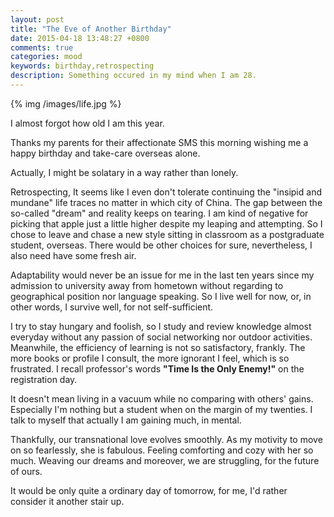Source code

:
 ```yaml
---
layout: post
title: "The Eve of Another Birthday"
date: 2015-04-18 13:48:27 +0800
comments: true
categories: mood
keywords: birthday,retrospecting
description: Something occured in my mind when I am 28.
---
```

{% img /images/life.jpg %}

I almost forgot how old I am this year.  
  
Thanks my parents for their affectionate SMS this morning wishing me a happy birthday and take-care overseas alone. 
  
Actually, I might be solatary in a way rather than lonely.<!--more-->   
  
Retrospecting, It seems like I even don't tolerate continuing the "insipid and mundane" life traces no matter in which city of China. The gap between the so-called "dream" and reality keeps on tearing. I am kind of negative for picking that apple just a little higher despite my leaping and attempting. So I chose to leave and chase a new style sitting in classroom as a postgraduate student, overseas. There would be other choices for sure, nevertheless, I also need have some fresh air.   
  
Adaptability would never be an issue for me in the last ten years since my admission to university away from hometown without regarding to geographical position nor language speaking. So I live well for now, or, in other words, I survive well, for not self-sufficient.  
  
I try to stay hungary and foolish, so I study and review knowledge almost everyday without any passion of social networking nor outdoor activities. Meanwhile, the efficiency of learning is not so satisfactory, frankly. The more books or profile I consult, the more ignorant I feel, which is so frustrated. I recall professor's words **"Time Is the Only Enemy!"** on the registration day.  
  
It doesn't mean living in a vacuum while no comparing with others' gains. Especially I'm nothing but a student when on the margin of my twenties. I talk to myself that actually I am gaining much, in mental.  
  
Thankfully, our transnational love evolves smoothly. As my motivity to move on so fearlessly, she is fabulous. Feeling comforting and cozy with her so much. Weaving our dreams and moreover, we are struggling, for the future of ours.  
  
It would be only quite a ordinary day of tomorrow, for me, I'd rather consider it another stair up.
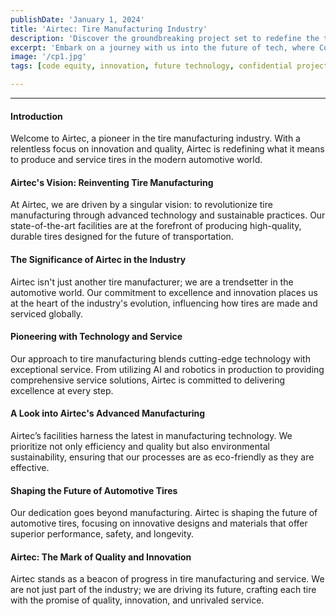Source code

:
 ```yaml
---
publishDate: 'January 1, 2024'
title: 'Airtec: Tire Manufacturing Industry'
description: 'Discover the groundbreaking project set to redefine the technological landscape.'
excerpt: 'Embark on a journey with us into the future of tech, where Code Equity is reshaping how we think about technology and innovation.'
image: '/cp1.jpg' 
tags: [code equity, innovation, future technology, confidential project]

---
```

---

#### Introduction
Welcome to Airtec, a pioneer in the tire manufacturing industry. With a relentless focus on innovation and quality, Airtec is redefining what it means to produce and service tires in the modern automotive world.

#### Airtec's Vision: Reinventing Tire Manufacturing
At Airtec, we are driven by a singular vision: to revolutionize tire manufacturing through advanced technology and sustainable practices. Our state-of-the-art facilities are at the forefront of producing high-quality, durable tires designed for the future of transportation.

#### The Significance of Airtec in the Industry
Airtec isn't just another tire manufacturer; we are a trendsetter in the automotive world. Our commitment to excellence and innovation places us at the heart of the industry's evolution, influencing how tires are made and serviced globally.

#### Pioneering with Technology and Service
Our approach to tire manufacturing blends cutting-edge technology with exceptional service. From utilizing AI and robotics in production to providing comprehensive service solutions, Airtec is committed to delivering excellence at every step.

#### A Look into Airtec's Advanced Manufacturing
Airtec’s facilities harness the latest in manufacturing technology. We prioritize not only efficiency and quality but also environmental sustainability, ensuring that our processes are as eco-friendly as they are effective.

#### Shaping the Future of Automotive Tires
Our dedication goes beyond manufacturing. Airtec is shaping the future of automotive tires, focusing on innovative designs and materials that offer superior performance, safety, and longevity.

#### Airtec: The Mark of Quality and Innovation
Airtec stands as a beacon of progress in tire manufacturing and service. We are not just part of the industry; we are driving its future, crafting each tire with the promise of quality, innovation, and unrivaled service.

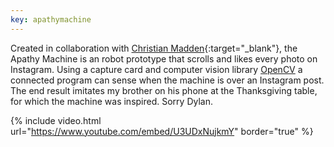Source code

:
 ```yaml
---
key: apathymachine
---
```


Created in collaboration with [Christian Madden](http://christianmadden.com/){:target="_blank"}, the Apathy Machine is an robot prototype that scrolls and likes every photo on Instagram. Using a capture card and computer vision library [OpenCV](https://opencv.org/) a connected program can sense when the machine is over an Instagram post. The end result imitates my brother on his phone at the Thanksgiving table, for which the machine was inspired. Sorry Dylan.

{% include video.html url="https://www.youtube.com/embed/U3UDxNujkmY" border="true" %}
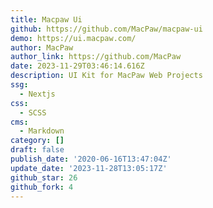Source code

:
 ```yaml
---
title: Macpaw Ui
github: https://github.com/MacPaw/macpaw-ui
demo: https://ui.macpaw.com/
author: MacPaw
author_link: https://github.com/MacPaw
date: 2023-11-29T03:46:14.616Z
description: UI Kit for MacPaw Web Projects
ssg:
  - Nextjs
css:
  - SCSS
cms:
  - Markdown
category: []
draft: false
publish_date: '2020-06-16T13:47:04Z'
update_date: '2023-11-28T13:05:17Z'
github_star: 26
github_fork: 4
---
```

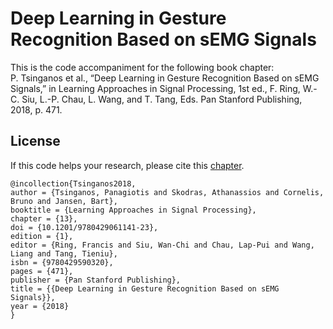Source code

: # Deep Learning in Gesture Recognition Based on sEMG Signals

This is the code accompaniment for the following book chapter: <br/>
P. Tsinganos et al., “Deep Learning in Gesture Recognition Based on sEMG Signals,” in Learning Approaches in Signal Processing, 1st ed., F. Ring, W.-C. Siu, L.-P. Chau, L. Wang, and T. Tang, Eds. Pan Stanford Publishing, 2018, p. 471.

## License
If this code helps your research, please cite this [chapter](https://www.taylorfrancis.com/books/e/9780429061141/chapters/10.1201/9780429061141-23).

```
@incollection{Tsinganos2018,
author = {Tsinganos, Panagiotis and Skodras, Athanassios and Cornelis, Bruno and Jansen, Bart},
booktitle = {Learning Approaches in Signal Processing},
chapter = {13},
doi = {10.1201/9780429061141-23},
edition = {1},
editor = {Ring, Francis and Siu, Wan-Chi and Chau, Lap-Pui and Wang, Liang and Tang, Tieniu},
isbn = {9780429590320},
pages = {471},
publisher = {Pan Stanford Publishing},
title = {{Deep Learning in Gesture Recognition Based on sEMG Signals}},
year = {2018}
}
```

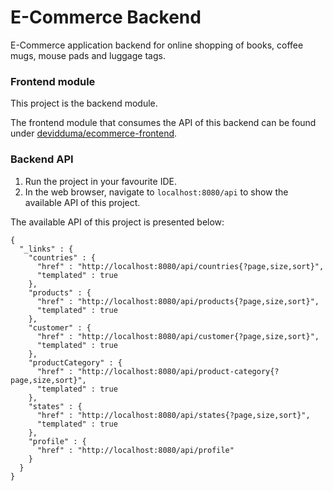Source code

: # E-Commerce Backend

E-Commerce application backend for online shopping of books, coffee mugs, mouse pads and luggage tags.

### Frontend module

This project is the backend module.

The frontend module that consumes the API of this backend can be found under [devidduma/ecommerce-frontend](https://github.com/devidduma/ecommerce-frontend).

### Backend API

1. Run the project in your favourite IDE.
2. In the web browser, navigate to ```localhost:8080/api``` to show the available API of this project.

The available API of this project is presented below:
```
{
  "_links" : {
    "countries" : {
      "href" : "http://localhost:8080/api/countries{?page,size,sort}",
      "templated" : true
    },
    "products" : {
      "href" : "http://localhost:8080/api/products{?page,size,sort}",
      "templated" : true
    },
    "customer" : {
      "href" : "http://localhost:8080/api/customer{?page,size,sort}",
      "templated" : true
    },
    "productCategory" : {
      "href" : "http://localhost:8080/api/product-category{?page,size,sort}",
      "templated" : true
    },
    "states" : {
      "href" : "http://localhost:8080/api/states{?page,size,sort}",
      "templated" : true
    },
    "profile" : {
      "href" : "http://localhost:8080/api/profile"
    }
  }
}
```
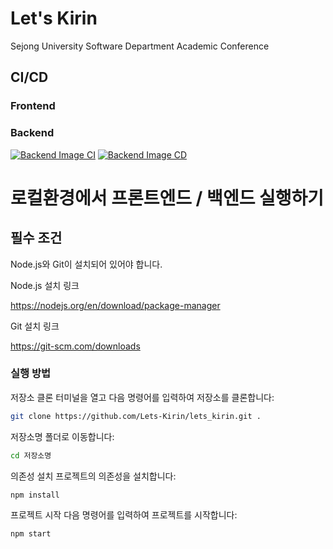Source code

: # Let's Kirin
Sejong University Software Department Academic Conference

## CI/CD

### Frontend

### Backend
[![Backend Image CI](https://github.com/Lets-Kirin/lets_kirin/actions/workflows/backend_ci.yml/badge.svg)](https://github.com/Lets-Kirin/lets_kirin/actions/workflows/backend_ci.yml)
[![Backend Image CD](https://github.com/Lets-Kirin/lets_kirin/actions/workflows/backend_cd.yml/badge.svg)](https://github.com/Lets-Kirin/lets_kirin/actions/workflows/backend_cd.yml)

# 로컬환경에서 프론트엔드 / 백엔드 실행하기

## 필수 조건

Node.js와 Git이 설치되어 있어야 합니다.

Node.js 설치 링크

https://nodejs.org/en/download/package-manager

Git 설치 링크

https://git-scm.com/downloads

### 실행 방법

저장소 클론 터미널을 열고 다음 명령어를 입력하여 저장소를 클론합니다:

```zsh
git clone https://github.com/Lets-Kirin/lets_kirin.git .
```

저장소명 폴더로 이동합니다:

```zsh
cd 저장소명
```

의존성 설치 프로젝트의 의존성을 설치합니다:

```zsh
npm install
```

프로젝트 시작 다음 명령어를 입력하여 프로젝트를 시작합니다:

```zsh
npm start
```
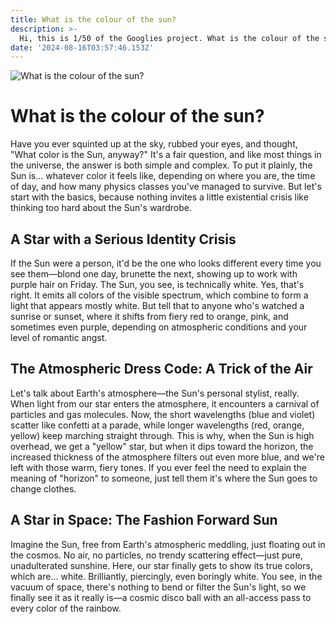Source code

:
 ```yaml
---
title: What is the colour of the sun?
description: >-
  Hi, this is 1/50 of the Googlies project. What is the colour of the sun?
date: '2024-08-16T03:57:46.153Z'
---
```


![What is the colour of the sun?](https://github.com/abel-yelin/googlies/blob/main/public/What-is-the-colour-of-%20the-sun.png)

# What is the colour of the sun?

Have you ever squinted up at the sky, rubbed your eyes, and thought, "What color is the Sun, anyway?" It's a fair question, and like most things in the universe, the answer is both simple and complex. To put it plainly, the Sun is… whatever color it feels like, depending on where you are, the time of day, and how many physics classes you've managed to survive. But let's start with the basics, because nothing invites a little existential crisis like thinking too hard about the Sun's wardrobe.

## A Star with a Serious Identity Crisis

If the Sun were a person, it'd be the one who looks different every time you see them—blond one day, brunette the next, showing up to work with purple hair on Friday. The Sun, you see, is technically white. Yes, that's right. It emits all colors of the visible spectrum, which combine to form a light that appears mostly white. But tell that to anyone who's watched a sunrise or sunset, where it shifts from fiery red to orange, pink, and sometimes even purple, depending on atmospheric conditions and your level of romantic angst.

## The Atmospheric Dress Code: A Trick of the Air

Let's talk about Earth's atmosphere—the Sun's personal stylist, really. When light from our star enters the atmosphere, it encounters a carnival of particles and gas molecules. Now, the short wavelengths (blue and violet) scatter like confetti at a parade, while longer wavelengths (red, orange, yellow) keep marching straight through. This is why, when the Sun is high overhead, we get a "yellow" star, but when it dips toward the horizon, the increased thickness of the atmosphere filters out even more blue, and we're left with those warm, fiery tones. If you ever feel the need to explain the meaning of "horizon" to someone, just tell them it's where the Sun goes to change clothes.

## A Star in Space: The Fashion Forward Sun

Imagine the Sun, free from Earth's atmospheric meddling, just floating out in the cosmos. No air, no particles, no trendy scattering effect—just pure, unadulterated sunshine. Here, our star finally gets to show its true colors, which are... white. Brilliantly, piercingly, even boringly white. You see, in the vacuum of space, there's nothing to bend or filter the Sun's light, so we finally see it as it really is—a cosmic disco ball with an all-access pass to every color of the rainbow.
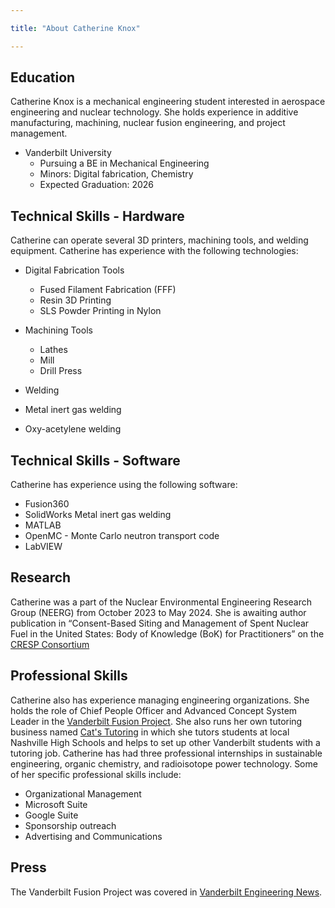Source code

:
 ```yaml
---

title: "About Catherine Knox"

---
```


## Education

Catherine Knox is a mechanical engineering student interested in aerospace engineering and nuclear technology. She holds experience in additive manufacturing, machining, nuclear fusion engineering, and project management. 

* Vanderbilt University 
  * Pursuing a BE in Mechanical Engineering
  * Minors: Digital fabrication, Chemistry
  * Expected Graduation: 2026

## Technical Skills - Hardware

Catherine can operate several 3D printers, machining tools, and welding equipment. Catherine has experience with the following technologies:

* Digital Fabrication Tools
  * Fused Filament Fabrication (FFF)
  * Resin 3D Printing
  * SLS Powder Printing in Nylon
   
* Machining Tools
  * Lathes
  * Mill
  * Drill Press
 
* Welding
 * Metal inert gas welding
 * Oxy-acetylene welding

## Technical Skills - Software

Catherine has experience using the following software:

* Fusion360
* SolidWorks Metal inert gas welding
* MATLAB
* OpenMC - Monte Carlo neutron transport code
* LabVIEW

## Research

Catherine was a part of the Nuclear Environmental Engineering Research Group (NEERG) from October 2023 to May 2024. She is awaiting author publication in “Consent-Based Siting and Management of Spent Nuclear Fuel in the United States: Body of
Knowledge (BoK) for Practitioners” on the [CRESP Consortium](https://www.cresp.org/) 

## Professional Skills

Catherine also has experience managing engineering organizations. She holds the role of Chief People Officer and Advanced Concept System Leader in the [Vanderbilt Fusion Project](https://www.vanderbiltfusion.org/). She also runs her own tutoring business named [Cat's Tutoring](https://catstutoring.squarespace.com/) in which she tutors students at local Nashville High Schools and helps to set up other Vanderbilt students with a tutoring job. Catherine has had three professional internships in sustainable engineering, organic chemistry, and radioisotope power technology. Some of her specific professional skills include:

* Organizational Management
* Microsoft Suite
* Google Suite
* Sponsorship outreach
* Advertising and Communications

## Press 

The Vanderbilt Fusion Project was covered in [Vanderbilt Engineering News](https://engineering.vanderbilt.edu/news/2023/little-sphere-big-power-students-work-to-build-miniature-fusion-reactor/).


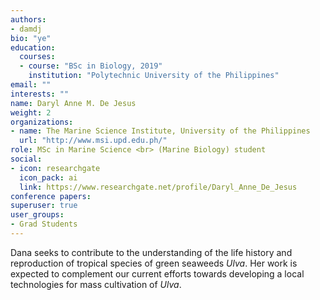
 ```yaml
---
authors:
- damdj
bio: "ye"
education:
  courses:
  - course: "BSc in Biology, 2019"
    institution: "Polytechnic University of the Philippines"
email: ""
interests: ""
name: Daryl Anne M. De Jesus
weight: 2
organizations:
- name: The Marine Science Institute, University of the Philippines
  url: "http://www.msi.upd.edu.ph/"
role: MSc in Marine Science <br> (Marine Biology) student 
social:
- icon: researchgate
  icon_pack: ai
  link: https://www.researchgate.net/profile/Daryl_Anne_De_Jesus
conference papers:
superuser: true
user_groups:
- Grad Students
---
```


Dana seeks to contribute to the understanding of the life history and reproduction of tropical species of green seaweeds *Ulva*. Her work is expected to complement our current efforts towards developing a local technologies for mass cultivation of *Ulva*.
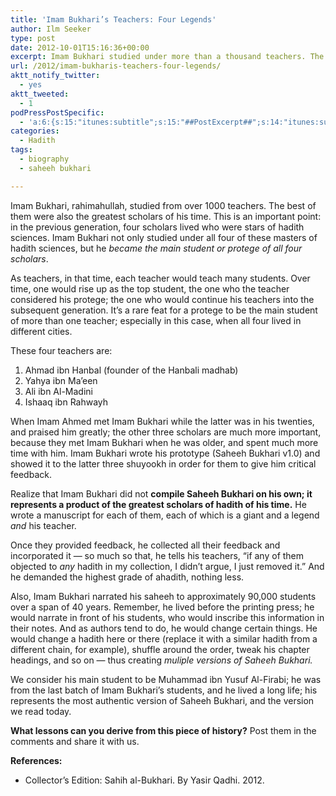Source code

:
 ```yaml
---
title: 'Imam Bukhari’s Teachers: Four Legends'
author: Ilm Seeker
type: post
date: 2012-10-01T15:16:36+00:00
excerpt: Imam Bukhari studied under more than a thousand teachers. The top four represent the best of the best, four figures who are legendary in the sciences of hadith. They significantly impacted the final product of Saheeh Bukhari, which we read today; and we learn about different versions of the saheeh.
url: /2012/imam-bukharis-teachers-four-legends/
aktt_notify_twitter:
  - yes
aktt_tweeted:
  - 1
podPressPostSpecific:
  - 'a:6:{s:15:"itunes:subtitle";s:15:"##PostExcerpt##";s:14:"itunes:summary";s:15:"##PostExcerpt##";s:15:"itunes:keywords";s:17:"##WordPressCats##";s:13:"itunes:author";s:10:"##Global##";s:15:"itunes:explicit";s:2:"No";s:12:"itunes:block";s:2:"No";}'
categories:
  - Hadith
tags:
  - biography
  - saheeh bukhari

---
```

Imam Bukhari, rahimahullah, studied from over 1000 teachers. The best of them were also the greatest scholars of his time. This is an important point: in the previous generation, four scholars lived who were stars of hadith sciences. Imam Bukhari not only studied under all four of these masters of hadith sciences, but he _became the main student or protege of all four scholars_.

As teachers, in that time, each teacher would teach many students. Over time, one would rise up as the top student, the one who the teacher considered his protege; the one who would continue his teachers into the subsequent generation. It&#8217;s a rare feat for a protege to be the main student of more than one teacher; especially in this case, when all four lived in different cities.

These four teachers are:

  1. Ahmad ibn Hanbal (founder of the Hanbali madhab)
  2. Yahya ibn Ma&#8217;een
  3. Ali ibn Al-Madini
  4. Ishaaq ibn Rahwayh

When Imam Ahmed met Imam Bukhari while the latter was in his twenties, and praised him greatly; the other three scholars are much more important, because they met Imam Bukhari when he was older, and spent much more time with him. Imam Bukhari wrote his prototype (Saheeh Bukhari v1.0) and showed it to the latter three shuyookh in order for them to give him critical feedback.

Realize that Imam Bukhari did not **compile Saheeh Bukhari on his own; it represents a product of the greatest scholars of hadith of his time.** He wrote a manuscript for each of them, each of which is a giant and a legend _and_ his teacher.

Once they provided feedback, he collected all their feedback and incorporated it &#8212; so much so that, he tells his teachers, &#8220;if any of them objected to _any_ hadith in my collection, I didn&#8217;t argue, I just removed it.&#8221; And he demanded the highest grade of ahadith, nothing less.

Also, Imam Bukhari narrated his saheeh to approximately 90,000 students over a span of 40 years. Remember, he lived before the printing press; he would narrate in front of his students, who would inscribe this information in their notes. And as authors tend to do, he would change certain things. He would change a hadith here or there (replace it with a similar hadith from a different chain, for example), shuffle around the order, tweak his chapter headings, and so on &#8212; thus creating _muliple versions of Saheeh Bukhari._

We consider his main student to be Muhammad ibn Yusuf Al-Firabi; he was from the last batch of Imam Bukhari&#8217;s students, and he lived a long life; his represents the most authentic version of Saheeh Bukhari, and the version we read today.

**What lessons can you derive from this piece of history?** Post them in the comments and share it with us.

**References:**

  * Collector&#8217;s Edition: Sahih al-Bukhari. By Yasir Qadhi. 2012.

■ ■ ■ ■

> _ASSIGNMENT_:
Please go through the data above and copy each line containing the word "rather".

> _RESPONSE BOX_:
Actually, I might be solatary in a way rather than lonely.<!--more-->   
It would be only quite a ordinary day of tomorrow, for me, I'd rather consider it another stair up.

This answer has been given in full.